La Rioja

MONJES Y FRAILES

Arqueta conservada en el monasterio de San Millán. :: díaz uriel
Arqueta conservada en el monasterio de San Millán. :: díaz uriel

Es muy frecuente que cuando un turista se acerca al monasterio de Yuso, o de abajo, nos pregunte si en nuestros días todavía lo habitan monjes. Y es que monasterio viene de monje, claro. La respuesta es doble: no es habitado por monjes, pero sí por religiosos. Los monjes benedictinos lo habitaron desde el siglo XI en su estructura románica y más tarde barroca, pero al ser expulsados definitivamente por Mendizábal en 1835, fueron los agustinos recoletos los que, después de más de cuarenta años de abandono, se hicieron cargo de él. Por allá por el 1878 la situación socio-religiosa en España era diversa de la primera mitad del siglo XIX. Los monasterios y conventos se fueron repoblando por los mismos o distintos religiosos.

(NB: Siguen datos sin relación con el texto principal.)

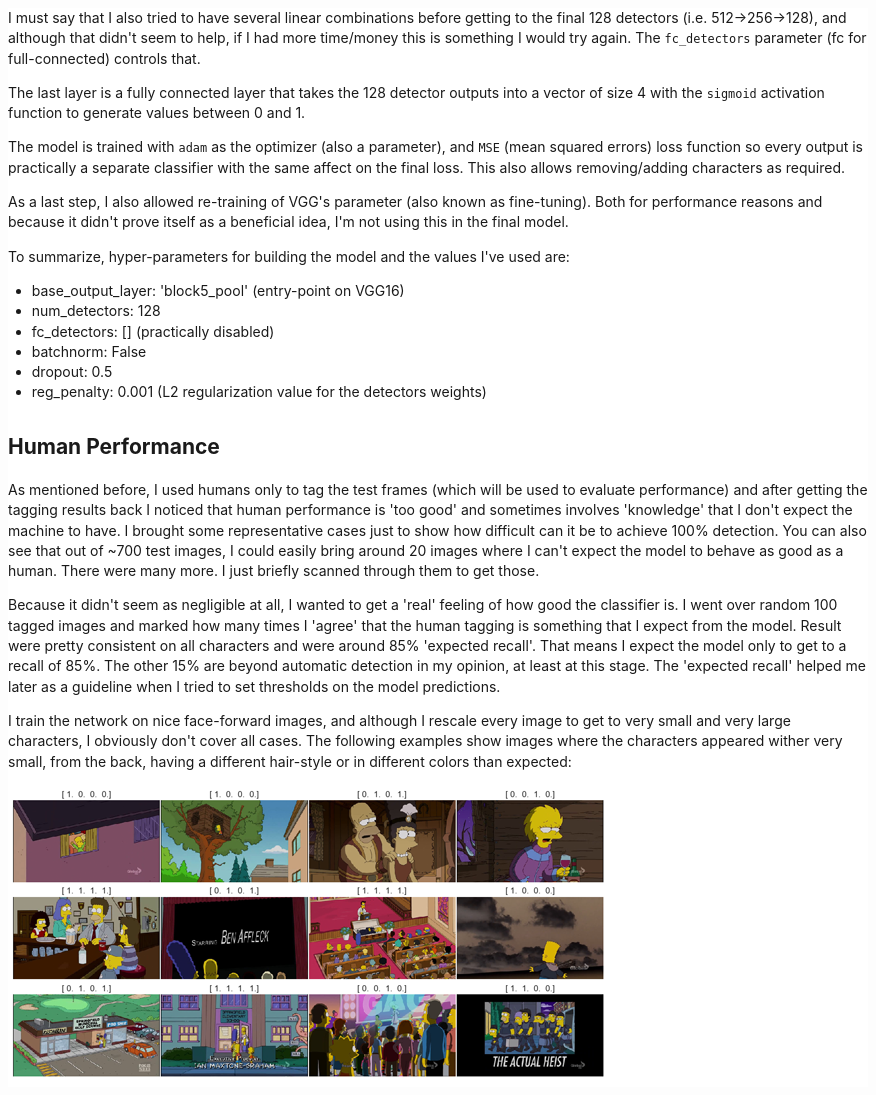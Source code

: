 I must say that I also tried to have several linear combinations before getting to the final 128 detectors (i.e. 512->256->128), and although that didn't seem to help, if I had more time/money this is something I would try again. The `fc_detectors` parameter (fc for full-connected) controls that.

The last layer is a fully connected layer that takes the 128 detector outputs into a vector of size 4 with the `sigmoid` activation function to generate values between 0 and 1.

The model is trained with `adam` as the optimizer (also a parameter), and `MSE` (mean squared errors) loss function so every output is practically a separate classifier with the same affect on the final loss. This also allows removing/adding characters as required.

As a last step, I also allowed re-training of VGG's parameter (also known as fine-tuning). Both for performance reasons and because it didn't prove itself as a beneficial idea, I'm not using this in the final model.

To summarize, hyper-parameters for building the model and the values I've used are:

* base_output_layer: 'block5_pool' (entry-point on VGG16)
* num_detectors: 128
* fc_detectors: [] (practically disabled)
* batchnorm: False
* dropout: 0.5
* reg_penalty: 0.001 (L2 regularization value for the detectors weights)



## Human Performance

As mentioned before, I used humans only to tag the test frames (which will be used to evaluate performance) and after getting the tagging results back I noticed that human performance is 'too good' and sometimes involves 'knowledge' that I don't expect the machine to have. I brought some representative cases just to show how difficult can it be to achieve 100% detection. You can also see that out of ~700 test images, I could easily bring around 20 images where I can't expect the model to behave as good as a human. There were many more. I just briefly scanned through them to get those.

Because  it didn't seem as negligible at all, I wanted to get a 'real' feeling of how good the classifier is. I went over random 100 tagged images and marked how many times I 'agree' that the human tagging is something that I expect from the model. Result were pretty consistent on all characters and were around 85% 'expected recall'. That means I expect the model only to get to a recall of 85%. The other 15% are beyond automatic detection in my opinion, at least at this stage. The 'expected recall' helped me later as a guideline when I tried to set thresholds on the model predictions.

I train the network on nice face-forward images, and although I rescale every image to get to very small and very large characters, I obviously don't cover all cases. The following examples show images where the characters appeared wither very small, from the back, having a different hair-style or in different colors than expected:

![Very small, rotated or weird cloths characters](/images/articles/simpsons-detector/human-performance-1.png)
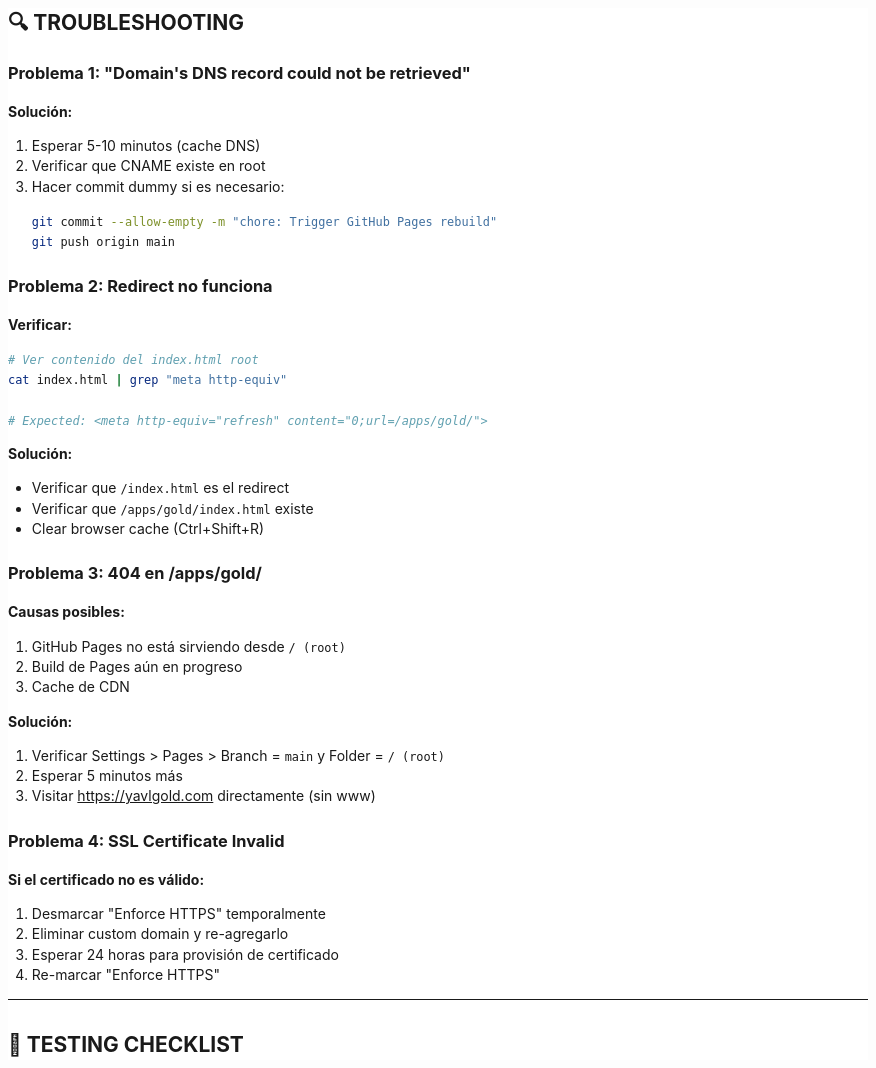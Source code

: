 ## 🔍 TROUBLESHOOTING

### Problema 1: "Domain's DNS record could not be retrieved"

**Solución:**
1. Esperar 5-10 minutos (cache DNS)
2. Verificar que CNAME existe en root
3. Hacer commit dummy si es necesario:
   ```bash
   git commit --allow-empty -m "chore: Trigger GitHub Pages rebuild"
   git push origin main
   ```

### Problema 2: Redirect no funciona

**Verificar:**
```bash
# Ver contenido del index.html root
cat index.html | grep "meta http-equiv"

# Expected: <meta http-equiv="refresh" content="0;url=/apps/gold/">
```

**Solución:**
- Verificar que `/index.html` es el redirect
- Verificar que `/apps/gold/index.html` existe
- Clear browser cache (Ctrl+Shift+R)

### Problema 3: 404 en /apps/gold/

**Causas posibles:**
1. GitHub Pages no está sirviendo desde `/ (root)`
2. Build de Pages aún en progreso
3. Cache de CDN

**Solución:**
1. Verificar Settings > Pages > Branch = `main` y Folder = `/ (root)`
2. Esperar 5 minutos más
3. Visitar https://yavlgold.com directamente (sin www)

### Problema 4: SSL Certificate Invalid

**Si el certificado no es válido:**
1. Desmarcar "Enforce HTTPS" temporalmente
2. Eliminar custom domain y re-agregarlo
3. Esperar 24 horas para provisión de certificado
4. Re-marcar "Enforce HTTPS"

---

## 🧪 TESTING CHECKLIST
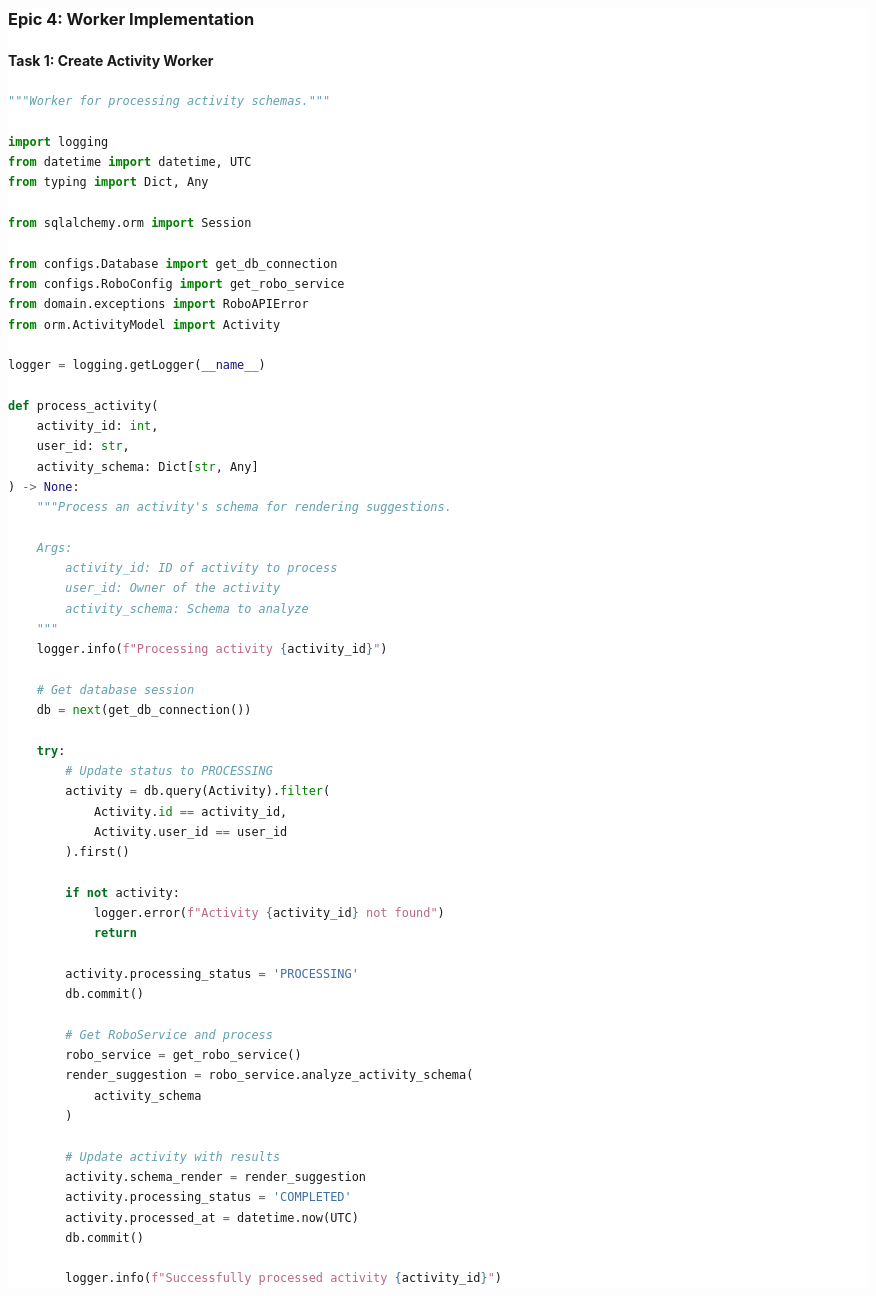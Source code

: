 ### Epic 4: Worker Implementation

#### Task 1: Create Activity Worker
```python:infrastructure/queue/activity_worker.py
"""Worker for processing activity schemas."""

import logging
from datetime import datetime, UTC
from typing import Dict, Any

from sqlalchemy.orm import Session

from configs.Database import get_db_connection
from configs.RoboConfig import get_robo_service
from domain.exceptions import RoboAPIError
from orm.ActivityModel import Activity

logger = logging.getLogger(__name__)

def process_activity(
    activity_id: int,
    user_id: str,
    activity_schema: Dict[str, Any]
) -> None:
    """Process an activity's schema for rendering suggestions.

    Args:
        activity_id: ID of activity to process
        user_id: Owner of the activity
        activity_schema: Schema to analyze
    """
    logger.info(f"Processing activity {activity_id}")

    # Get database session
    db = next(get_db_connection())

    try:
        # Update status to PROCESSING
        activity = db.query(Activity).filter(
            Activity.id == activity_id,
            Activity.user_id == user_id
        ).first()

        if not activity:
            logger.error(f"Activity {activity_id} not found")
            return

        activity.processing_status = 'PROCESSING'
        db.commit()

        # Get RoboService and process
        robo_service = get_robo_service()
        render_suggestion = robo_service.analyze_activity_schema(
            activity_schema
        )

        # Update activity with results
        activity.schema_render = render_suggestion
        activity.processing_status = 'COMPLETED'
        activity.processed_at = datetime.now(UTC)
        db.commit()

        logger.info(f"Successfully processed activity {activity_id}")
```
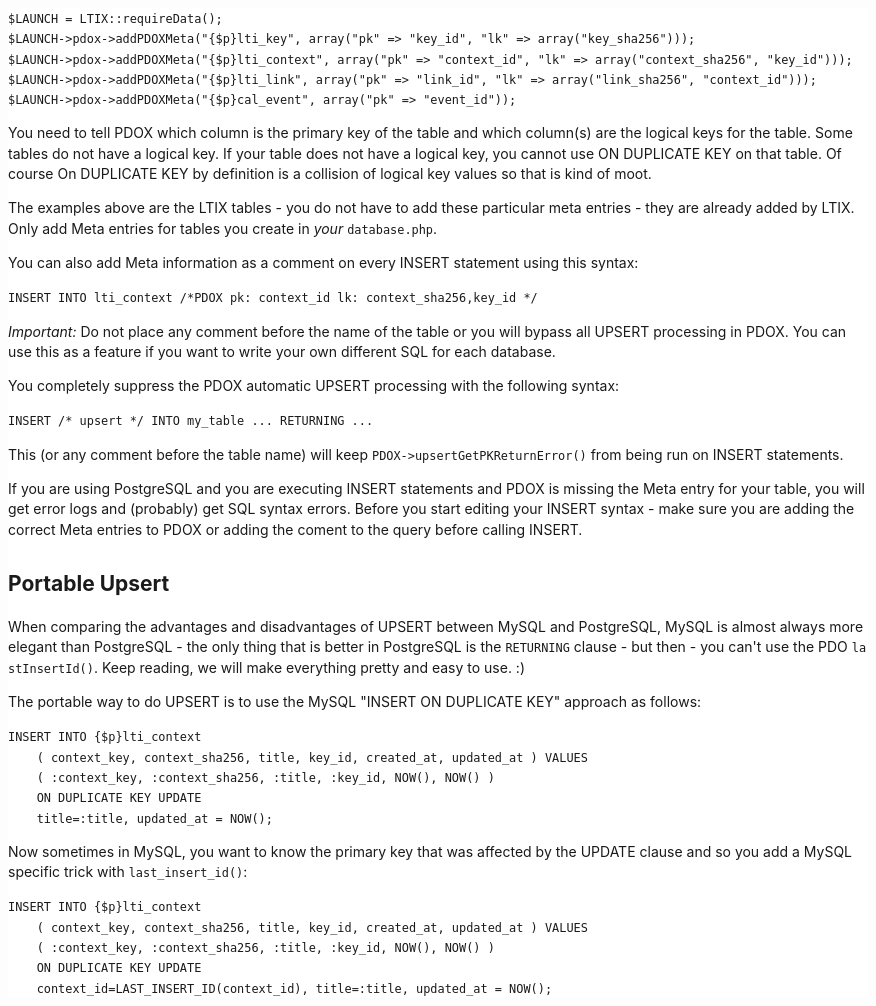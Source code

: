     $LAUNCH = LTIX::requireData();
    $LAUNCH->pdox->addPDOXMeta("{$p}lti_key", array("pk" => "key_id", "lk" => array("key_sha256")));
    $LAUNCH->pdox->addPDOXMeta("{$p}lti_context", array("pk" => "context_id", "lk" => array("context_sha256", "key_id")));
    $LAUNCH->pdox->addPDOXMeta("{$p}lti_link", array("pk" => "link_id", "lk" => array("link_sha256", "context_id")));
    $LAUNCH->pdox->addPDOXMeta("{$p}cal_event", array("pk" => "event_id"));

You need to tell PDOX which column is the primary key of the table and which column(s) are
the logical keys for the table.  Some tables do not have a logical key.  If your table does not
have a logical key, you cannot use ON DUPLICATE KEY on that table. Of course On DUPLICATE KEY
by definition is a collision of logical key values so that is kind of moot.

The examples above are the LTIX tables - you do not have to add these particular meta
entries - they are already added by LTIX.  Only add Meta entries for tables you create
in *your* `database.php`.

You can also add Meta information as a comment on every INSERT statement using this syntax:

    INSERT INTO lti_context /*PDOX pk: context_id lk: context_sha256,key_id */

*Important:* Do not place any comment before the name of the table or you will
bypass all UPSERT processing in PDOX.   You can use this as a feature if you
want to write your own different SQL for each database.

You completely suppress the PDOX automatic UPSERT processing with the following syntax:

    INSERT /* upsert */ INTO my_table ... RETURNING ...

This (or any comment before the table name) will keep `PDOX->upsertGetPKReturnError()`
from being run on INSERT statements.

If you are using PostgreSQL and you are executing INSERT statements and PDOX is missing
the Meta entry for your table, you will get error logs and (probably) get SQL syntax errors.
Before you start editing your INSERT syntax - make sure you are adding the correct Meta entries
to PDOX or adding the coment to the query before calling INSERT.

Portable Upsert
---------------

When comparing the advantages and disadvantages of UPSERT between MySQL and PostgreSQL, MySQL
is almost always more elegant than PostgreSQL - the only thing that is better in PostgreSQL is the
`RETURNING` clause - but then - you can't use the PDO `lastInsertId()`.  Keep reading,
we will make everything pretty and easy to use. :)

The portable way to do UPSERT is to use the MySQL "INSERT ON DUPLICATE KEY" approach as follows:

    INSERT INTO {$p}lti_context
        ( context_key, context_sha256, title, key_id, created_at, updated_at ) VALUES
        ( :context_key, :context_sha256, :title, :key_id, NOW(), NOW() )
        ON DUPLICATE KEY UPDATE
        title=:title, updated_at = NOW();

Now sometimes in MySQL, you want to know the primary key that was affected by the UPDATE clause
and so you add a MySQL specific trick with `last_insert_id()`:

    INSERT INTO {$p}lti_context
        ( context_key, context_sha256, title, key_id, created_at, updated_at ) VALUES
        ( :context_key, :context_sha256, :title, :key_id, NOW(), NOW() )
        ON DUPLICATE KEY UPDATE
        context_id=LAST_INSERT_ID(context_id), title=:title, updated_at = NOW();
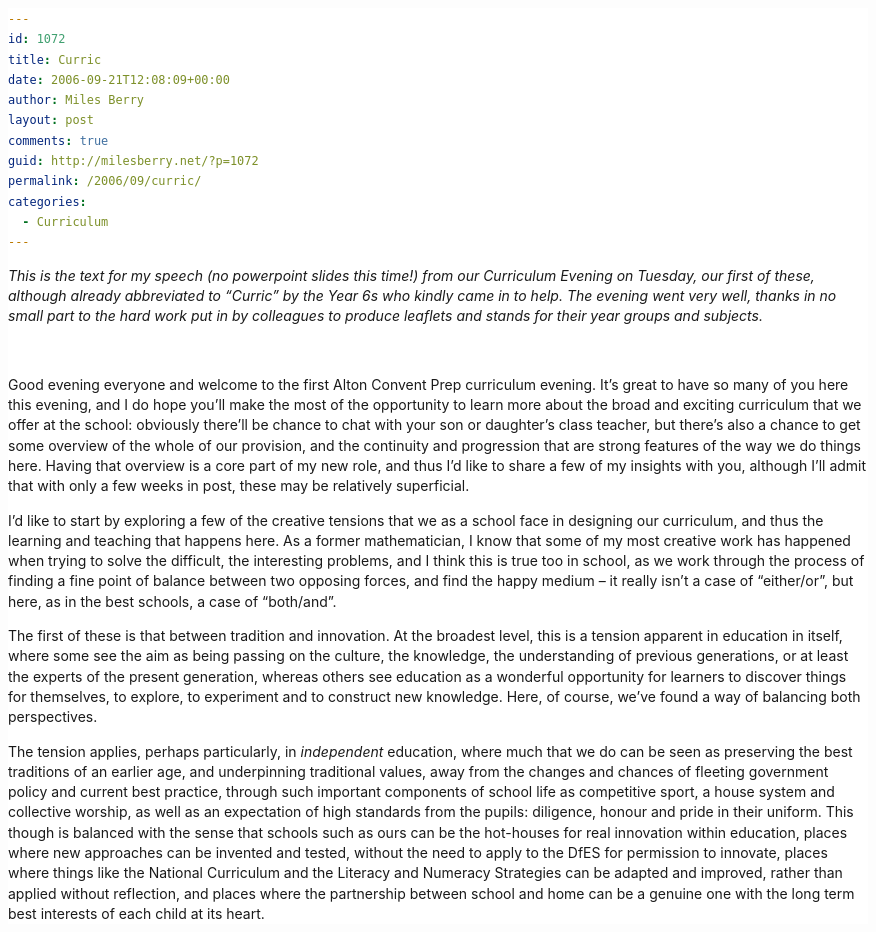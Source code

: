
 ```yaml
---
id: 1072
title: Curric
date: 2006-09-21T12:08:09+00:00
author: Miles Berry
layout: post 
comments: true
guid: http://milesberry.net/?p=1072
permalink: /2006/09/curric/
categories:
  - Curriculum
---
```

_This is the text for my speech (no powerpoint slides this time!) from our Curriculum Evening on Tuesday, our first of these, although already abbreviated to &#8220;Curric&#8221; by the Year 6s who kindly came in to help. The evening went very well, thanks in no small part to the hard work put in by colleagues to produce leaflets and stands for their year groups and subjects._

&nbsp;

Good evening everyone and welcome to the first Alton Convent Prep curriculum evening. It’s great to have so many of you here this evening, and I do hope you’ll make the most of the opportunity to learn more about the broad and exciting curriculum that we offer at the school: obviously there’ll be chance to chat with your son or daughter’s class teacher, but there’s also a chance to get some overview of the whole of our provision, and the continuity and progression that are strong features of the way we do things here. Having that overview is a core part of my new role, and thus I’d like to share a few of my insights with you, although I’ll admit that with only a few weeks in post, these may be relatively superficial.

I’d like to start by exploring a few of the creative tensions that we as a school face in designing our curriculum, and thus the learning and teaching that happens here. As a former mathematician, I know that some of my most creative work has happened when trying to solve the difficult, the interesting problems, and I think this is true too in school, as we work through the process of finding a fine point of balance between two opposing forces, and find the happy medium – it really isn’t a case of “either/or”, but here, as in the best schools, a case of “both/and”.

The first of these is that between tradition and innovation. At the broadest level, this is a tension apparent in education in itself, where some see the aim as being passing on the culture, the knowledge, the understanding of previous generations, or at least the experts of the present generation, whereas others see education as a wonderful opportunity for learners to discover things for themselves, to explore, to experiment and to construct new knowledge. Here, of course, we’ve found a way of balancing both perspectives.

The tension applies, perhaps particularly, in _independent_ education, where much that we do can be seen as preserving the best traditions of an earlier age, and underpinning traditional values, away from the changes and chances of fleeting government policy and current best practice, through such important components of school life as competitive sport, a house system and collective worship, as well as an expectation of high standards from the pupils: diligence, honour and pride in their uniform. This though is balanced with the sense that schools such as ours can be the hot-houses for real innovation within education, places where new approaches can be invented and tested, without the need to apply to the DfES for permission to innovate, places where things like the National Curriculum and the Literacy and Numeracy Strategies can be adapted and improved, rather than applied without reflection, and places where the partnership between school and home can be a genuine one with the long term best interests of each child at its heart.
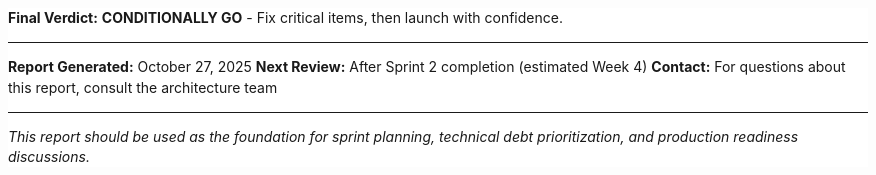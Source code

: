**Final Verdict:** **CONDITIONALLY GO** - Fix critical items, then launch with confidence.

---

**Report Generated:** October 27, 2025
**Next Review:** After Sprint 2 completion (estimated Week 4)
**Contact:** For questions about this report, consult the architecture team

---

*This report should be used as the foundation for sprint planning, technical debt prioritization, and production readiness discussions.*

Los primeros momentos del Yuso agustino recoleto fueron muy difíciles. Solo pudo pasar a manos de la Orden recoleta gracias a la personalidad y laboriosidad de sus primeros moradores: Íñigo Narro, Toribio Minguella, más tarde obispo de Puerto Rico y Guadalajara, y el hermano Félix Varea, y poco después, el párroco Enrique Pérez, que terminaría siendo el primer superior general de la Orden de agustinos recoletos (año 1912), anteriormente afiliada a la de San Agustín. Ellos no solamente trabajaron por su monasterio, sino que animaron al pueblo a recuperar para la orden benedictina y para La Rioja la talla de la Virgen de Valvanera y el monasterio.

En la actualidad somos nueve los religiosos que habitamos el monasterio en una parte bien delimitada y separada del ámbito turístico. Los dos más jóvenes son peruanos. De los demás solo uno no llega a la edad de la jubilación y otro, el más longevo en la casa, no es sacerdote. No obstante, si exceptuamos a dos enfermos, cada uno cumple con sus tareas de servicios pastorales, de atención al turismo y a los compromisos institucionales, de mantenimiento de la casa y huerta... Pastoralmente se atienden seis parroquias del entorno y la residencia San Agustín de Logroño y se ayuda en momentos puntuales a los párrocos de los pueblos vecinos. La Orden está implicada en la actualidad en un proceso de reestructuración que tendrá su punto culminante en el capítulo general que se está celebrando en Roma en el que participa el prior de la comunidad, fray Pedro Merino.

La jornada está estructurada alrededor de los momentos de oración: hora y media al iniciar el día, que incluye la celebración de la misa comunitaria de los que no tienen compromisos en las parroquias ese día. A mediodía, antes de la comida, la visita al Señor con un breve rezo litúrgico y, en la tarde, algo más de una hora de meditación personal y rezos en común. Luego de la declaración de los dos monasterios de Suso y Yuso como Patrimonio de la Humanidad y la consiguiente creación de la Fundación San Millán, se inició una serie de reformas en el edificio por parte del Gobierno de La Rioja, de diversas instituciones y de la comunidad de agustinos recoletos. Esta, además de colaborar en algunas de estas reformas, tomó por su cuenta la restauración del antiguo noviciado convirtiéndolo en un centro de espiritualidad donde, sobre todo en los meses del verano, se realizan reuniones, cursos de formación y ejercicios espirituales para los religiosos de la Orden y otras personas ligadas a nuestro carisma. El entorno ambiental, la paz y el silencio monásticos, la grandiosidad del monasterio es algo que destaca en cualquiera de las estaciones, en el día y en la noche, como se ha podido comprobar últimamente en las visitas nocturnas establecidas hace pocos años en los meses de verano.